Johnson’s “instruction” to the British people echoes similar restrictions introduced in Italy and Spain, though do not go as far as those introduced in Wuhan, China, where the virus originated, and where detention by authorities was also a part of the arsenal of state control.

Johnson added: “Without a huge national effort to halt the growth of this virus, there will come a moment when no health service in the world could possibly cope because there won’t be enough ventilators, enough intensive care beds, enough doctors and nurses.

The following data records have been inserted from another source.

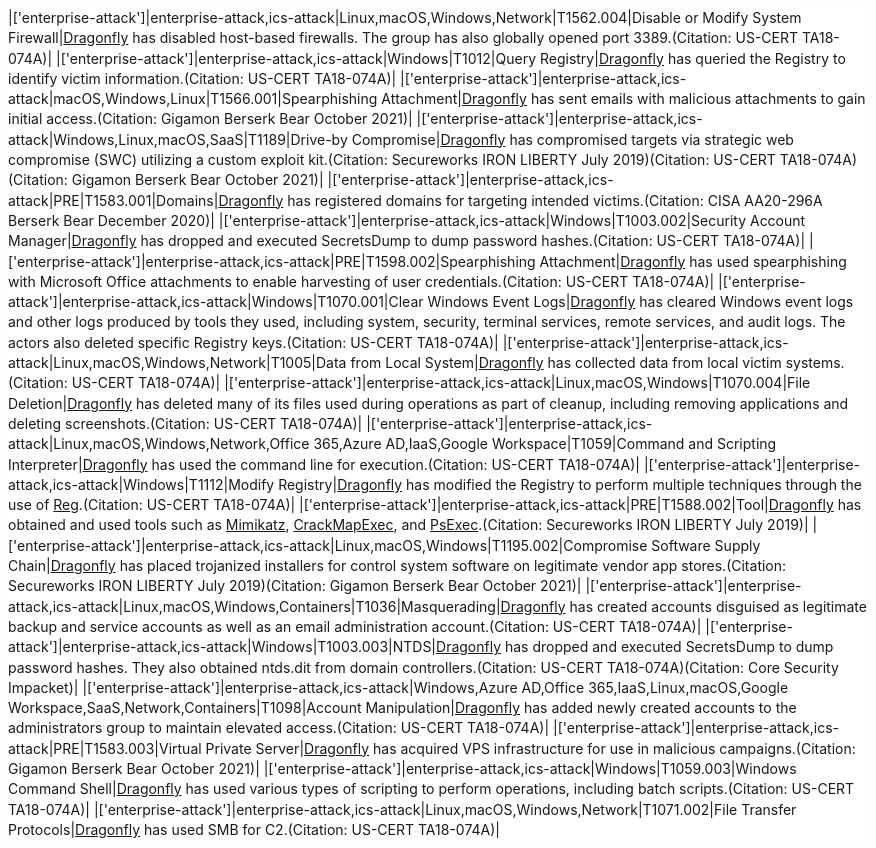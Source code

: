 |['enterprise-attack']|enterprise-attack,ics-attack|Linux,macOS,Windows,Network|T1562.004|Disable or Modify System Firewall|[Dragonfly](https://attack.mitre.org/groups/G0035) has disabled host-based firewalls. The group has also globally opened port 3389.(Citation: US-CERT TA18-074A)|
|['enterprise-attack']|enterprise-attack,ics-attack|Windows|T1012|Query Registry|[Dragonfly](https://attack.mitre.org/groups/G0035) has queried the Registry to identify victim information.(Citation: US-CERT TA18-074A)|
|['enterprise-attack']|enterprise-attack,ics-attack|macOS,Windows,Linux|T1566.001|Spearphishing Attachment|[Dragonfly](https://attack.mitre.org/groups/G0035) has sent emails with malicious attachments to gain initial access.(Citation: Gigamon Berserk Bear October 2021)|
|['enterprise-attack']|enterprise-attack,ics-attack|Windows,Linux,macOS,SaaS|T1189|Drive-by Compromise|[Dragonfly](https://attack.mitre.org/groups/G0035) has compromised targets via strategic web compromise (SWC) utilizing a custom exploit kit.(Citation: Secureworks IRON LIBERTY July 2019)(Citation: US-CERT TA18-074A)(Citation: Gigamon Berserk Bear October 2021)|
|['enterprise-attack']|enterprise-attack,ics-attack|PRE|T1583.001|Domains|[Dragonfly](https://attack.mitre.org/groups/G0035) has registered domains for targeting intended victims.(Citation: CISA AA20-296A Berserk Bear December 2020)|
|['enterprise-attack']|enterprise-attack,ics-attack|Windows|T1003.002|Security Account Manager|[Dragonfly](https://attack.mitre.org/groups/G0035) has dropped and executed SecretsDump to dump password hashes.(Citation: US-CERT TA18-074A)|
|['enterprise-attack']|enterprise-attack,ics-attack|PRE|T1598.002|Spearphishing Attachment|[Dragonfly](https://attack.mitre.org/groups/G0035) has used spearphishing with Microsoft Office attachments to enable harvesting of user credentials.(Citation: US-CERT TA18-074A)|
|['enterprise-attack']|enterprise-attack,ics-attack|Windows|T1070.001|Clear Windows Event Logs|[Dragonfly](https://attack.mitre.org/groups/G0035) has cleared Windows event logs and other logs produced by tools they used, including system, security, terminal services, remote services, and audit logs. The actors also deleted specific Registry keys.(Citation: US-CERT TA18-074A)|
|['enterprise-attack']|enterprise-attack,ics-attack|Linux,macOS,Windows,Network|T1005|Data from Local System|[Dragonfly](https://attack.mitre.org/groups/G0035) has collected data from local victim systems.(Citation: US-CERT TA18-074A)|
|['enterprise-attack']|enterprise-attack,ics-attack|Linux,macOS,Windows|T1070.004|File Deletion|[Dragonfly](https://attack.mitre.org/groups/G0035) has deleted many of its files used during operations as part of cleanup, including removing applications and deleting screenshots.(Citation: US-CERT TA18-074A)|
|['enterprise-attack']|enterprise-attack,ics-attack|Linux,macOS,Windows,Network,Office 365,Azure AD,IaaS,Google Workspace|T1059|Command and Scripting Interpreter|[Dragonfly](https://attack.mitre.org/groups/G0035) has used the command line for execution.(Citation: US-CERT TA18-074A)|
|['enterprise-attack']|enterprise-attack,ics-attack|Windows|T1112|Modify Registry|[Dragonfly](https://attack.mitre.org/groups/G0035) has modified the Registry to perform multiple techniques through the use of [Reg](https://attack.mitre.org/software/S0075).(Citation: US-CERT TA18-074A)|
|['enterprise-attack']|enterprise-attack,ics-attack|PRE|T1588.002|Tool|[Dragonfly](https://attack.mitre.org/groups/G0035) has obtained and used tools such as [Mimikatz](https://attack.mitre.org/software/S0002), [CrackMapExec](https://attack.mitre.org/software/S0488), and [PsExec](https://attack.mitre.org/software/S0029).(Citation: Secureworks IRON LIBERTY July 2019)|
|['enterprise-attack']|enterprise-attack,ics-attack|Linux,macOS,Windows|T1195.002|Compromise Software Supply Chain|[Dragonfly](https://attack.mitre.org/groups/G0035) has placed trojanized installers for control system software on legitimate vendor app stores.(Citation: Secureworks IRON LIBERTY July 2019)(Citation: Gigamon Berserk Bear October 2021)|
|['enterprise-attack']|enterprise-attack,ics-attack|Linux,macOS,Windows,Containers|T1036|Masquerading|[Dragonfly](https://attack.mitre.org/groups/G0035) has created accounts disguised as legitimate backup and service accounts as well as an email administration account.(Citation: US-CERT TA18-074A)|
|['enterprise-attack']|enterprise-attack,ics-attack|Windows|T1003.003|NTDS|[Dragonfly](https://attack.mitre.org/groups/G0035) has dropped and executed SecretsDump to dump password hashes. They also obtained ntds.dit from domain controllers.(Citation: US-CERT TA18-074A)(Citation: Core Security Impacket)|
|['enterprise-attack']|enterprise-attack,ics-attack|Windows,Azure AD,Office 365,IaaS,Linux,macOS,Google Workspace,SaaS,Network,Containers|T1098|Account Manipulation|[Dragonfly](https://attack.mitre.org/groups/G0035) has added newly created accounts to the administrators group to maintain elevated access.(Citation: US-CERT TA18-074A)|
|['enterprise-attack']|enterprise-attack,ics-attack|PRE|T1583.003|Virtual Private Server|[Dragonfly](https://attack.mitre.org/groups/G0035) has acquired VPS infrastructure for use in malicious campaigns.(Citation: Gigamon Berserk Bear October 2021)|
|['enterprise-attack']|enterprise-attack,ics-attack|Windows|T1059.003|Windows Command Shell|[Dragonfly](https://attack.mitre.org/groups/G0035) has used various types of scripting to perform operations, including batch scripts.(Citation: US-CERT TA18-074A)|
|['enterprise-attack']|enterprise-attack,ics-attack|Linux,macOS,Windows,Network|T1071.002|File Transfer Protocols|[Dragonfly](https://attack.mitre.org/groups/G0035) has used SMB for C2.(Citation: US-CERT TA18-074A)|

“And as we have seen elsewhere in other countries that also have fantastic health care systems, that is the moment of real danger. To put it simply, if too many people become seriously unwell at one time, the NHS will be unable to handle it – meaning more people are likely to die, not just from coronavirus but from other illnesses as well. So it’s vital to slow the spread of the disease.”

It is thought Johnson was reluctant to introduce such draconian rules but after a weekend in which news reports showed dozens of instances of the public crowding onto beaches and into markets, it was clear the necessary level of ‘social distancing’ was not being exercised voluntarily by the public.

He did not state how long the measures will be in place.

Last week the chancellor of the exchequer, Rishi Sunak, announced a business support package unprecendented in its scale and function, including wage grants to employers to furlough their staff instead of laying them off while the various economy-squeezing regulations are in place.